The word "align" may appear in some lines of the data; copy every such line.
START Material shown
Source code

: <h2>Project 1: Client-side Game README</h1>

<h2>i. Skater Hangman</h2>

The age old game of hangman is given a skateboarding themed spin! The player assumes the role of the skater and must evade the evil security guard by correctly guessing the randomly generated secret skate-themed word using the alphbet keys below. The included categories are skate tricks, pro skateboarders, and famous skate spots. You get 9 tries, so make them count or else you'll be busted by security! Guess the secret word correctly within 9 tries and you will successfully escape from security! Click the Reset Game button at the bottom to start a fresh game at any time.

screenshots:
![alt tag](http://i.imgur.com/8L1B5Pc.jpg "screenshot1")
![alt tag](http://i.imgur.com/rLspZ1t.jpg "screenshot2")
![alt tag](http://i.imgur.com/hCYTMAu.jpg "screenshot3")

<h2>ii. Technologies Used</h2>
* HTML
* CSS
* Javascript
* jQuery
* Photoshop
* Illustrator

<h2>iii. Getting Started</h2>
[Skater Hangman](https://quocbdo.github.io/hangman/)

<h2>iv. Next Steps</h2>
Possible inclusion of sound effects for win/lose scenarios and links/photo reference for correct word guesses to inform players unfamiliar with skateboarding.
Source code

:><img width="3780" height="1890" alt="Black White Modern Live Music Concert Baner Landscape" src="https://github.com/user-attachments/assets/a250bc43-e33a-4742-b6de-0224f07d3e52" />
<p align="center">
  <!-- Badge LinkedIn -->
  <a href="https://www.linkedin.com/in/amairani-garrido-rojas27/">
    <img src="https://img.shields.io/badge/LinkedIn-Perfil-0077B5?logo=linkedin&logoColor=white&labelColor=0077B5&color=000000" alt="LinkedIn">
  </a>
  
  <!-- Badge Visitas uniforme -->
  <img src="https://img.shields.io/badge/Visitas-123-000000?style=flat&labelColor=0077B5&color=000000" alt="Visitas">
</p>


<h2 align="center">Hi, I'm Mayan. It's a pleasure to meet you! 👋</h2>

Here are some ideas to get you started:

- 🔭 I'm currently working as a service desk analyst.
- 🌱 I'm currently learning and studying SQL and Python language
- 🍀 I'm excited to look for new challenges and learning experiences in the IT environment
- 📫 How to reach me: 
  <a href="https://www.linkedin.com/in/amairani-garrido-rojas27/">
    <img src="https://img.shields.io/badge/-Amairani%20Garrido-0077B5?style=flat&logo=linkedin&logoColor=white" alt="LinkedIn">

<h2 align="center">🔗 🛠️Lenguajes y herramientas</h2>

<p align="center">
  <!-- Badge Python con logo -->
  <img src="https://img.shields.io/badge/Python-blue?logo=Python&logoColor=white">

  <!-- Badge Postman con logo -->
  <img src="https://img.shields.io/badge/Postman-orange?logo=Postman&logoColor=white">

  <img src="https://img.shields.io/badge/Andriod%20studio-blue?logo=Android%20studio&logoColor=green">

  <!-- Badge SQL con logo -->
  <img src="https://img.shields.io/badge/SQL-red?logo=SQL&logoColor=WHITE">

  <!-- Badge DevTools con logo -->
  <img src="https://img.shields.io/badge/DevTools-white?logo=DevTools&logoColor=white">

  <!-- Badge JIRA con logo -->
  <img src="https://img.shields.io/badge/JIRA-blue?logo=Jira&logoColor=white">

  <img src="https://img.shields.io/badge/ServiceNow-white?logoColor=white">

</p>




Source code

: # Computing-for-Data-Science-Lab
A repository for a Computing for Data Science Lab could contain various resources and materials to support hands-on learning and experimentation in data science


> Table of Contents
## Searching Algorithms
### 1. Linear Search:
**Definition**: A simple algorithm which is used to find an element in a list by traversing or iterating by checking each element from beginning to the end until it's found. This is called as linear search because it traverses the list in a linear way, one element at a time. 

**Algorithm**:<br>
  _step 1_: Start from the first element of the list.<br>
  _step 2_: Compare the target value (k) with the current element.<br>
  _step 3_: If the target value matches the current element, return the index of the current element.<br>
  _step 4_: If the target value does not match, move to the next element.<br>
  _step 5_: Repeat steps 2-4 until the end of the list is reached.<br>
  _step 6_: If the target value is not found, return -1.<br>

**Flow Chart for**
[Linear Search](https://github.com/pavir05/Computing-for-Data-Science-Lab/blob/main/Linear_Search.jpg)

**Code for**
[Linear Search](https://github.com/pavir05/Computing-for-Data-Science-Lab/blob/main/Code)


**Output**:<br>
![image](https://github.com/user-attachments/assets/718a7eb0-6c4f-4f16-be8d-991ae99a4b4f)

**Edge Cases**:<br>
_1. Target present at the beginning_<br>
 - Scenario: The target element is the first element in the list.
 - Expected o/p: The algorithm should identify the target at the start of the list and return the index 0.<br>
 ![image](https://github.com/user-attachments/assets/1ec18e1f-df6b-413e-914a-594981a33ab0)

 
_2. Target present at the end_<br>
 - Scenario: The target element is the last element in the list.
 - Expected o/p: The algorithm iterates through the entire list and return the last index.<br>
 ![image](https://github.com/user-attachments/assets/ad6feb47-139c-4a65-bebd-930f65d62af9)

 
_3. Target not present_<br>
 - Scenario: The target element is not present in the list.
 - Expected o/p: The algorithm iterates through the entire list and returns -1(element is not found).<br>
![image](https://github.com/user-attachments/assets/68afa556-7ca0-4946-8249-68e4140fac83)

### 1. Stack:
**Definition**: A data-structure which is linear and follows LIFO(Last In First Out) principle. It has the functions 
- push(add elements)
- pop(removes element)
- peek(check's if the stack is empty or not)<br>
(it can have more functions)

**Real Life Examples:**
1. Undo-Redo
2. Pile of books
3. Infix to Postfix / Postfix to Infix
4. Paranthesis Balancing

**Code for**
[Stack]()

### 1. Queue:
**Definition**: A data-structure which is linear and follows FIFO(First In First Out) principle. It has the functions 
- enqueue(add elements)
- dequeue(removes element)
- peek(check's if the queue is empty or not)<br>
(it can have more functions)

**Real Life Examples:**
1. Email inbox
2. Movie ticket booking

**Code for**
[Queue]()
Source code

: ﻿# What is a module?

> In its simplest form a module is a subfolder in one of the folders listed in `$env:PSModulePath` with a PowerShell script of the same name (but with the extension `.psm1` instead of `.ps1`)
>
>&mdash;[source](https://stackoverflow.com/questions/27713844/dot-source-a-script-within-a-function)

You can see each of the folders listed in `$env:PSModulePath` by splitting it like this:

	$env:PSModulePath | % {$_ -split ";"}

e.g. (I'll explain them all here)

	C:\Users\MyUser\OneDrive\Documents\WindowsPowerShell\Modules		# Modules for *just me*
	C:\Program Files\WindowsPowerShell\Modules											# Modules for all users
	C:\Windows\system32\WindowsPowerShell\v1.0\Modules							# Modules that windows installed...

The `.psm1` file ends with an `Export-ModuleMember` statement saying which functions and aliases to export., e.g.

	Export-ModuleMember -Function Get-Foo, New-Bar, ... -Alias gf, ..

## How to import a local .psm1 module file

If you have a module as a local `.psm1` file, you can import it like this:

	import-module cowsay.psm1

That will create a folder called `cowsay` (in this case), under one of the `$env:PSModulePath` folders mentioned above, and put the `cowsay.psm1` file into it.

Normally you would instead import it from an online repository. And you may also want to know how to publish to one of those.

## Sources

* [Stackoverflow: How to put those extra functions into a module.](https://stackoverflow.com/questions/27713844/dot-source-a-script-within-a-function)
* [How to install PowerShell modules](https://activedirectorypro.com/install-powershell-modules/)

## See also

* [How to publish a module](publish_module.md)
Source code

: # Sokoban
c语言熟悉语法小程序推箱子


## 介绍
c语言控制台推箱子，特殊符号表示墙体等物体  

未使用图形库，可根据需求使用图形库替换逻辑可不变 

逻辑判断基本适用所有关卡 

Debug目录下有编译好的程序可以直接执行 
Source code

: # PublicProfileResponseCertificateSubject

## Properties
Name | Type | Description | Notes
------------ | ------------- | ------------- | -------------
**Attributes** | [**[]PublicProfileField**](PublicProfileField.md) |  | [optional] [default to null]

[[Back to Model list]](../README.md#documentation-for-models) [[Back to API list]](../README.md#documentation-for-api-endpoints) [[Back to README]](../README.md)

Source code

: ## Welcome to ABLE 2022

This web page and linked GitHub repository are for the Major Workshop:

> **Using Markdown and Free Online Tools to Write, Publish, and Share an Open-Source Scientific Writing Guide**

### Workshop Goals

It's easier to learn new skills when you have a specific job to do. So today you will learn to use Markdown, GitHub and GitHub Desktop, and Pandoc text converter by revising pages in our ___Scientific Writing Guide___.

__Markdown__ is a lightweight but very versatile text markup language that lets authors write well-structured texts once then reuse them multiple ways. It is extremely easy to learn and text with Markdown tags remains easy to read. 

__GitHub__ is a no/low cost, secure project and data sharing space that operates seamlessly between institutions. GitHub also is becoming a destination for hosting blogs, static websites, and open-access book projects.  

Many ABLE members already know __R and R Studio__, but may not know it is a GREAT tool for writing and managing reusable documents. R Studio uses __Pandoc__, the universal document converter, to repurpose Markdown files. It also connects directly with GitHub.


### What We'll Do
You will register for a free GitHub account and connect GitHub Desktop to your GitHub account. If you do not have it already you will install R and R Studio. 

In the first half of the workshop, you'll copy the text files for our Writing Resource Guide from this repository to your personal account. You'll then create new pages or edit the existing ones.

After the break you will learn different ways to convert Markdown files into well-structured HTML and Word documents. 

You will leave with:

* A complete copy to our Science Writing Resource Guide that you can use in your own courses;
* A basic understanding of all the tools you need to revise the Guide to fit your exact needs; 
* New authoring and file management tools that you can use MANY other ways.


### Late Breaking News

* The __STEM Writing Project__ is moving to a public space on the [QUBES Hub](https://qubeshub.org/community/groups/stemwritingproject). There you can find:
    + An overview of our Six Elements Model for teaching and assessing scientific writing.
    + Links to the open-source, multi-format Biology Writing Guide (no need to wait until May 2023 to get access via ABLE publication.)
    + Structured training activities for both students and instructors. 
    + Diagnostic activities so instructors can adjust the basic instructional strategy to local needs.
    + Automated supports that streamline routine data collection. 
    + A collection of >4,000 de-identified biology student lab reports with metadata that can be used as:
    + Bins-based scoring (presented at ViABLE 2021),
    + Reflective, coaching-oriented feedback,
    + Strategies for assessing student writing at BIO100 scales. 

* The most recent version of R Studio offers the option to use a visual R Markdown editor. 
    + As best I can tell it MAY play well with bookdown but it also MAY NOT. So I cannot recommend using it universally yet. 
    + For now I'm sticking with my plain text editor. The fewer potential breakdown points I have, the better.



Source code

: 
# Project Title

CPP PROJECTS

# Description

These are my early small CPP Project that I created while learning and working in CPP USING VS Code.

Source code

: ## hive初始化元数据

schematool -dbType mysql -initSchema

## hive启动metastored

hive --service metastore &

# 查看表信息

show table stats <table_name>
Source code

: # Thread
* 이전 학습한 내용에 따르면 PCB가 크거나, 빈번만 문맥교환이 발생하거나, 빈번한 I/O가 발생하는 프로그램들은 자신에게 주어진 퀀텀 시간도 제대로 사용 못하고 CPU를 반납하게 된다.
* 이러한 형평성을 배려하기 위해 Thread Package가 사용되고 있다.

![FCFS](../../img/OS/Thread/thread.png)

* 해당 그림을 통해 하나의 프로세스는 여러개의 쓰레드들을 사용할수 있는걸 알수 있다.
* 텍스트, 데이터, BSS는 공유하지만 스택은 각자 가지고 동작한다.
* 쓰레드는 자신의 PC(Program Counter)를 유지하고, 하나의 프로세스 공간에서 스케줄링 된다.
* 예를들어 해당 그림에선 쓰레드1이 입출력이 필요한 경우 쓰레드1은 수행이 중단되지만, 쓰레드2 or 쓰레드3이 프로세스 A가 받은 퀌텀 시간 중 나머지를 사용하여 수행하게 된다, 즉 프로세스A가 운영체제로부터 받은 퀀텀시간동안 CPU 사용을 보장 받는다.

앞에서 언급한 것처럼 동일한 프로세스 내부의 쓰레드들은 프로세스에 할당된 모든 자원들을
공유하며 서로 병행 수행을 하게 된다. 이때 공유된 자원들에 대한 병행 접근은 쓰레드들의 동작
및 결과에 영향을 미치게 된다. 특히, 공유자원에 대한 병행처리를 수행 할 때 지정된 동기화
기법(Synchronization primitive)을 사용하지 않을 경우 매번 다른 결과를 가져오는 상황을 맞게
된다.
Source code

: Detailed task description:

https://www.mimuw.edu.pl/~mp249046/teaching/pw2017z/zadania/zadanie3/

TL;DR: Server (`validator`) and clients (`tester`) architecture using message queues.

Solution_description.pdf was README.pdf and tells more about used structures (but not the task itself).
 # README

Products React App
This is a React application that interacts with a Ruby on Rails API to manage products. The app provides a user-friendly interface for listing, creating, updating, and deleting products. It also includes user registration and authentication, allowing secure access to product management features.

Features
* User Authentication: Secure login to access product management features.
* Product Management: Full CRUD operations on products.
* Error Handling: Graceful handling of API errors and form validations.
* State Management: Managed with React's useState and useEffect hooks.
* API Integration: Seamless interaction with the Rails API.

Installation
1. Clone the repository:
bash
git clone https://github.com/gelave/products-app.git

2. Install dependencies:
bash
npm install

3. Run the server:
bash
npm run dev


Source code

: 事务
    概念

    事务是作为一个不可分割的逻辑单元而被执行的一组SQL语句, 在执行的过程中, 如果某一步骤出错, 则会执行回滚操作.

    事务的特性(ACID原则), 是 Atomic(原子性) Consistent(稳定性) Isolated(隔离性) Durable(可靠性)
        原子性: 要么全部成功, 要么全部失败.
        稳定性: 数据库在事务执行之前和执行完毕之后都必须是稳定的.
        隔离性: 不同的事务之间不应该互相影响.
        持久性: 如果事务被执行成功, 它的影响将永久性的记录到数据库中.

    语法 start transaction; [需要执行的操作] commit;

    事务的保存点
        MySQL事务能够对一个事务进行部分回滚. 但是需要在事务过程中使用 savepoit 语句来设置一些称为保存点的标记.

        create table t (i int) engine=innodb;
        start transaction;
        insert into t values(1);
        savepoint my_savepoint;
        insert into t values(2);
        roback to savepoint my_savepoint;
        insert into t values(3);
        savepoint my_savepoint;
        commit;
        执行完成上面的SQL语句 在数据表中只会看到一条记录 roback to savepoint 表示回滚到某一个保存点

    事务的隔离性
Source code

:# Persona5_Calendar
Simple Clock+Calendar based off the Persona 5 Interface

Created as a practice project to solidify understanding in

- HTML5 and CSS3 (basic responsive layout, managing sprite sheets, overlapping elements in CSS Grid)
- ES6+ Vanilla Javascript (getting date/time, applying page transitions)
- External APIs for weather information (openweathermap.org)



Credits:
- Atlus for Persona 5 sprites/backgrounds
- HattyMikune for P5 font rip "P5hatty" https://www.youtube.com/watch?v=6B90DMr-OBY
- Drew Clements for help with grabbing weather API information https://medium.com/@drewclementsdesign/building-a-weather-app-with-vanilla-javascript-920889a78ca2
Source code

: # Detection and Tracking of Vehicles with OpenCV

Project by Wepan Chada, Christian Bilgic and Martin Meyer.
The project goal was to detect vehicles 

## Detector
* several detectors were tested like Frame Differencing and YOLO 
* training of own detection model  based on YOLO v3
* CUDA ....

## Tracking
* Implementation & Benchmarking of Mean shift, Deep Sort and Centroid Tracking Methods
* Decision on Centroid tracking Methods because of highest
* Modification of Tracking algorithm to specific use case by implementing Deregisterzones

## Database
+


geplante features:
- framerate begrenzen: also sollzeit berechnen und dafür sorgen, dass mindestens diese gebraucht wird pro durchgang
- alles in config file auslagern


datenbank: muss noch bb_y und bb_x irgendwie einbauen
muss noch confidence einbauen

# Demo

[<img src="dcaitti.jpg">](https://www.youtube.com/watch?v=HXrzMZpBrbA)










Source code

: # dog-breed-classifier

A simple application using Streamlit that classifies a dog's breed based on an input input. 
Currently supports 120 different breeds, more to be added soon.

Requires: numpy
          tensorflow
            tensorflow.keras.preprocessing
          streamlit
END Material shown
■ Exercise answer:
<p align="center">
<h2 align="center">Hi, I'm Mayan. It's a pleasure to meet you! 👋</h2>
<h2 align="center">🔗 🛠️Lenguajes y herramientas</h2>
<p align="center">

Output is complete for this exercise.